La toute-puissance de l’industrie
De leur côté, les grands noms du fast-food ne semblent pas pressés de changer la donne. “Il y a une toute-puissance de l’industrie, qui se sent invulnérable”, estime Anne Deysine. McDonald’s s’est fendu il y quelques semaines d’une opération de communication pour le moins malheureuse. Le roi du big mac a mis en ligne un site pour apprendre à ses salariés à mieux gérer leur budget. Un monument de paternalisme infantilisant, avec quelques perles, comme la rubrique “Comprendre vos frais” : “Vos frais sont ce que vous dépensez, que ce soit une facture de téléphone, un ticket de bus, l’essence, le loyer, ou même une barre chocolatée. […]. Quand vous saurez où votre argent va, vous serez capable de prendre des décisions intelligentes qui vous aideront à faire des économies.” Phillip Bailey enrage : “Je ne me sens pas respecté par McDonalds. S’ils respectaient vraiment leurs employés, ils négocieraient avec nous. C’est ça le respect.”
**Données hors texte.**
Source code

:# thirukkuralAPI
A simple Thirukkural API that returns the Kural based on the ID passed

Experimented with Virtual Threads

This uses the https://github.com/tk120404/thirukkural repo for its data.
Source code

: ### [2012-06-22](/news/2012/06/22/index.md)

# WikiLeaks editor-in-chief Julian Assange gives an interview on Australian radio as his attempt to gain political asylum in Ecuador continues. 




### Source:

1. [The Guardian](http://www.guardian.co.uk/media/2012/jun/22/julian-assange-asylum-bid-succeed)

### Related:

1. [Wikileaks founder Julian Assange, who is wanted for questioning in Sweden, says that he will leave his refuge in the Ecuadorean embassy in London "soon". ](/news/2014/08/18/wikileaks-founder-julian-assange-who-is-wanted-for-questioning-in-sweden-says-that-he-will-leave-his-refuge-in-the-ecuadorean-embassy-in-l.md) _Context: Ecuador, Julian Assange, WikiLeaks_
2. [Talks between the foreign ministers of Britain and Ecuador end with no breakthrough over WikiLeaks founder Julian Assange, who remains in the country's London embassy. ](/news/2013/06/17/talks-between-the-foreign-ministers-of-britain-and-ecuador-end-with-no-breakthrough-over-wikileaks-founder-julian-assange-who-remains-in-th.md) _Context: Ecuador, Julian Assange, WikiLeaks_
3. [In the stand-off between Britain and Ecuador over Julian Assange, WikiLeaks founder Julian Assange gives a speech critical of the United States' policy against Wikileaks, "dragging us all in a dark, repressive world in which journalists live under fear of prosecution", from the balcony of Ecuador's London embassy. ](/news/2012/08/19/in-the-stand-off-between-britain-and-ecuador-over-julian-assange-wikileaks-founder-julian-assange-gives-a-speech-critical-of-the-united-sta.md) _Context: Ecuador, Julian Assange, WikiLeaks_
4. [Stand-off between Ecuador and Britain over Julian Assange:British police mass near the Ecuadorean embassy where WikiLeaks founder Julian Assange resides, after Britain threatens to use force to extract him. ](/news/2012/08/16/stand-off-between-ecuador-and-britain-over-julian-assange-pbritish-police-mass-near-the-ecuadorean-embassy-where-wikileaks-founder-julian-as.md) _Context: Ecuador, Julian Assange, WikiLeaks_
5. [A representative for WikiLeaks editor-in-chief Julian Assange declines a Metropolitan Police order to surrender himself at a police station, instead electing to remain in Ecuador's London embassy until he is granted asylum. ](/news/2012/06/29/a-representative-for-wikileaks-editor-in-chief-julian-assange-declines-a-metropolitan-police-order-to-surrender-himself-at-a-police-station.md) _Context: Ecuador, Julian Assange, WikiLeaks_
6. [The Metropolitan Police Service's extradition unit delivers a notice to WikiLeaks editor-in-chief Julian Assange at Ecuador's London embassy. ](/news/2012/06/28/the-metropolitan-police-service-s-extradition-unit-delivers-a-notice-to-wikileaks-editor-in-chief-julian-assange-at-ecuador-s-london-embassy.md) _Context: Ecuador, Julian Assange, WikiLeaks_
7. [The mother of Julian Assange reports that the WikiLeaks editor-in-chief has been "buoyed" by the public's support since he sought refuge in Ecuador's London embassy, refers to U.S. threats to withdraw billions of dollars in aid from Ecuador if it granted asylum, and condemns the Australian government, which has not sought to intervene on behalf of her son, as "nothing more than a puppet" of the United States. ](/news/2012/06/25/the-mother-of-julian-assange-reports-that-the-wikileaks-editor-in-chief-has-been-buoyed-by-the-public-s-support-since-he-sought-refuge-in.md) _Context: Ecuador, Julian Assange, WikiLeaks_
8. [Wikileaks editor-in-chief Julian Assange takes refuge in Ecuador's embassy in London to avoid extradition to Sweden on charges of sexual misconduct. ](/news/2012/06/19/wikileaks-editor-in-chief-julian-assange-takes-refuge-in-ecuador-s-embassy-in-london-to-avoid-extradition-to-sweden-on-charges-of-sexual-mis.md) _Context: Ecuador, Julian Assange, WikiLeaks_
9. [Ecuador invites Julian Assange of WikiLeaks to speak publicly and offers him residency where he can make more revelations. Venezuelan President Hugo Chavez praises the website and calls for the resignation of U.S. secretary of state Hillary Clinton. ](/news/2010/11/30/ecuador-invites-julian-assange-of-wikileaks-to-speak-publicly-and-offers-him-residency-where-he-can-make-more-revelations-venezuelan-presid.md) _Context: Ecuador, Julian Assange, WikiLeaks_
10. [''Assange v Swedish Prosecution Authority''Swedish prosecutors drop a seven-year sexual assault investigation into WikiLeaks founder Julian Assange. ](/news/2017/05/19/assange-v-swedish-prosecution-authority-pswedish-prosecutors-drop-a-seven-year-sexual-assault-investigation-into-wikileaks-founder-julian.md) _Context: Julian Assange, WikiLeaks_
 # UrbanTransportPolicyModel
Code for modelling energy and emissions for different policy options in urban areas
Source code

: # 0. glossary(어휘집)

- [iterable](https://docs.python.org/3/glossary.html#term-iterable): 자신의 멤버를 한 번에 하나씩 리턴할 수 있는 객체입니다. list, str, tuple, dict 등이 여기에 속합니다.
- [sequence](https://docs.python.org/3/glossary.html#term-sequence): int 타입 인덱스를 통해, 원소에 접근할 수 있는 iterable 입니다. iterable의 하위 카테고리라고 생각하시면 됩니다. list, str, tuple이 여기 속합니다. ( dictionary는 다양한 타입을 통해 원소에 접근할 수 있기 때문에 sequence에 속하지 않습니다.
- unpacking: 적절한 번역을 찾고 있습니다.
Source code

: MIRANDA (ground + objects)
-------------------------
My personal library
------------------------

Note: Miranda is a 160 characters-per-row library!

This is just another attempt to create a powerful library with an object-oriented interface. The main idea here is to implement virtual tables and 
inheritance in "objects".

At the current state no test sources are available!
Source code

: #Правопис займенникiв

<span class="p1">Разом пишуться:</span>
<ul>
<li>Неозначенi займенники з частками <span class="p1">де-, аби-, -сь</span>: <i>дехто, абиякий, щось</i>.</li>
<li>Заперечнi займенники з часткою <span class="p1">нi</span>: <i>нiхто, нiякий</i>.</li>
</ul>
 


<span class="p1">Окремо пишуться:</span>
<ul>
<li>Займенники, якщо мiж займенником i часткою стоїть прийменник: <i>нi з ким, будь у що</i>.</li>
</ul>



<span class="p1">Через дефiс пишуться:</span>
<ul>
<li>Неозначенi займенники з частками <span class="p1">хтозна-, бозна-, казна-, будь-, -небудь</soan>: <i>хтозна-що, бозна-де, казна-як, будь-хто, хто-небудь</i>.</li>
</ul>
Mais les géants du secteur, appuyés par la National Restaurant Association (le puissant lobby des restaurateurs), se savent en position de force et déploient en chœur un argumentaire bien rodé : l’augmentation des salaires détruirait des jobs et obligerait les fast-foods à augmenter le prix des produits, au détriment des consommateurs. Autre argument défendu par plusieurs chaînes : la plupart de leurs restaurants étant tenus par des franchisés, ils estiment ne pas être responsables des salaires pratiqués. “C’est la fameuse question : Who’s the boss ?, commente Anne Deysine. Le système complexe des franchises est très déstabilisant pour les employés qui ne savent plus à qui adresser leurs revendications. D’autant que la plupart ne sont pas syndiqués.”
A défaut des 15 dollars par heure, la mobilisation des grévistes pourrait redonner du souffle à un syndicalisme moribond et rééquilibrer le rapport de force avec l’industrie. C’est en tout cas ce qu’espère Phillip Bailey : “On ne peut pas se battre seuls. Les managers nous riront au nez puis nous licencieront. Les travailleurs et leurs syndicats doivent forcer les compagnies de fast-food à nous payer correctement.” Il conclut : “Nous devons être solidaires. Je pense que cette lutte va être longue et difficile. Mais nous nous battrons jusqu’à ce l’on gagne.” En attendant, Phillip a repris le boulot. Son “McJob », comme il l’appelle.